- [Assigned task]: In the listing below, locate the line containing "pieces of silver,''" and the line containing "11. He went". Output both of them and every line between, exactly as written, and nothing more.

- [Records to process]:
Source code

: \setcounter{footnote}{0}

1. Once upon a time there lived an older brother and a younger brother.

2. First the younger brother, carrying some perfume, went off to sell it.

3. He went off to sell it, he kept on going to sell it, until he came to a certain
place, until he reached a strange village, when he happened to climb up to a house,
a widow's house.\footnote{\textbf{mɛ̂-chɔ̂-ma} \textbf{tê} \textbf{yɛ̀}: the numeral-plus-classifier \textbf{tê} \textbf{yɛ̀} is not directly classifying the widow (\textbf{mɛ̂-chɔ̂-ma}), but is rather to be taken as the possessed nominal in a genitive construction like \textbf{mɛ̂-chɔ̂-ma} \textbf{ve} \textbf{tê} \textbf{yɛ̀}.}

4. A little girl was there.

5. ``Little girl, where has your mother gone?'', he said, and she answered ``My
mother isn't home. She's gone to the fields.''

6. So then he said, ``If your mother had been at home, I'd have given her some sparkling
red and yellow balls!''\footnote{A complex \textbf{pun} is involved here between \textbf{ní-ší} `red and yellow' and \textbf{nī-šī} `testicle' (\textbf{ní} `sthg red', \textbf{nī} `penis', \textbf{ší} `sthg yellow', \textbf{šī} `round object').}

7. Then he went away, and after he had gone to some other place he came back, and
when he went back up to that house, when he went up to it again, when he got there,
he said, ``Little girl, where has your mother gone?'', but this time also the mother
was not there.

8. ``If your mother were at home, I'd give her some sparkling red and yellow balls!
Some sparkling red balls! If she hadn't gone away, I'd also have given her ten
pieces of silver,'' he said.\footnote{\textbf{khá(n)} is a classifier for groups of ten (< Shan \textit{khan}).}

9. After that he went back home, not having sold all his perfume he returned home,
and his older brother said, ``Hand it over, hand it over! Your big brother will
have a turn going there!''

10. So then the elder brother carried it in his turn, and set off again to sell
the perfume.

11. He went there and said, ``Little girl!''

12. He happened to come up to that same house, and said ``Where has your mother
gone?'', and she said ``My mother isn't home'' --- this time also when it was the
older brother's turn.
* * *
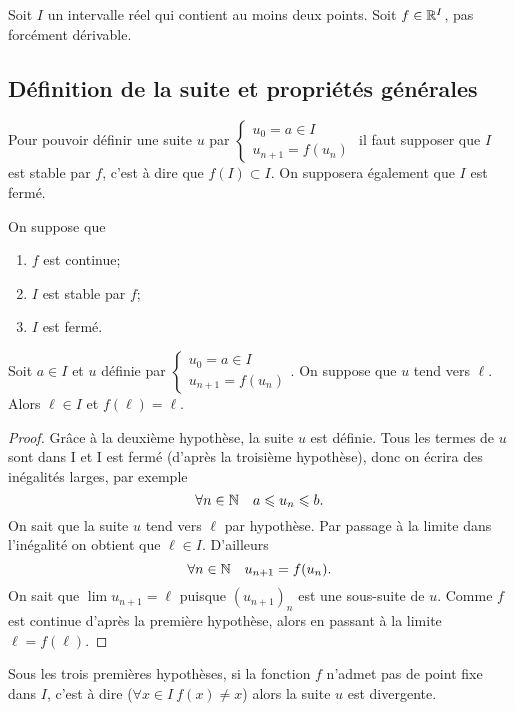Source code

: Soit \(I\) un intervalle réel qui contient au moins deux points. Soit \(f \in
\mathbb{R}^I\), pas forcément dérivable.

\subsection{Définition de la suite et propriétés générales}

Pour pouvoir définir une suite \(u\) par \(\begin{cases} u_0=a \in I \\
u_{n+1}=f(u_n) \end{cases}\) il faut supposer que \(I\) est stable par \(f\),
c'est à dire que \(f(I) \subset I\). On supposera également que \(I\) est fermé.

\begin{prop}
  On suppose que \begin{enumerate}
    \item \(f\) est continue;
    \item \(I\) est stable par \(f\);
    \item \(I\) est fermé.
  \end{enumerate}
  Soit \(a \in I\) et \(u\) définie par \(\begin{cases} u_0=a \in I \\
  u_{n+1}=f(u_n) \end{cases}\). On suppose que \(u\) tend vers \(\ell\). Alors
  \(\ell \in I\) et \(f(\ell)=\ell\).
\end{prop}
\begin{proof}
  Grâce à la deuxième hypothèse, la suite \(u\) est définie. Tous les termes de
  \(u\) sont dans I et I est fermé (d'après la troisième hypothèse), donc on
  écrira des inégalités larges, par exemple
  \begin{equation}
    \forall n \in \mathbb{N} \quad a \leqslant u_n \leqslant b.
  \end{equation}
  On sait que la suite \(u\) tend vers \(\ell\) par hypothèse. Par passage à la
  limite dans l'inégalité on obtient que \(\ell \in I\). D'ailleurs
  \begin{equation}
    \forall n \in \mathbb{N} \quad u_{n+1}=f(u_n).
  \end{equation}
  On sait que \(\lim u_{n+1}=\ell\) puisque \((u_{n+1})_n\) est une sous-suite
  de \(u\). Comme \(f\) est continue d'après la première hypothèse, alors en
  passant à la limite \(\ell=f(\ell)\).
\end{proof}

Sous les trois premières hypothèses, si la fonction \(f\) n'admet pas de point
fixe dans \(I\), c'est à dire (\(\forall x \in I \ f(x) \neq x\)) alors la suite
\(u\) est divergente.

- [Result]:
pieces of silver,'' he said.\footnote{\textbf{khá(n)} is a classifier for groups of ten (< Shan \textit{khan}).}

9. After that he went back home, not having sold all his perfume he returned home,
and his older brother said, ``Hand it over, hand it over! Your big brother will
have a turn going there!''

10. So then the elder brother carried it in his turn, and set off again to sell
the perfume.

11. He went there and said, ``Little girl!''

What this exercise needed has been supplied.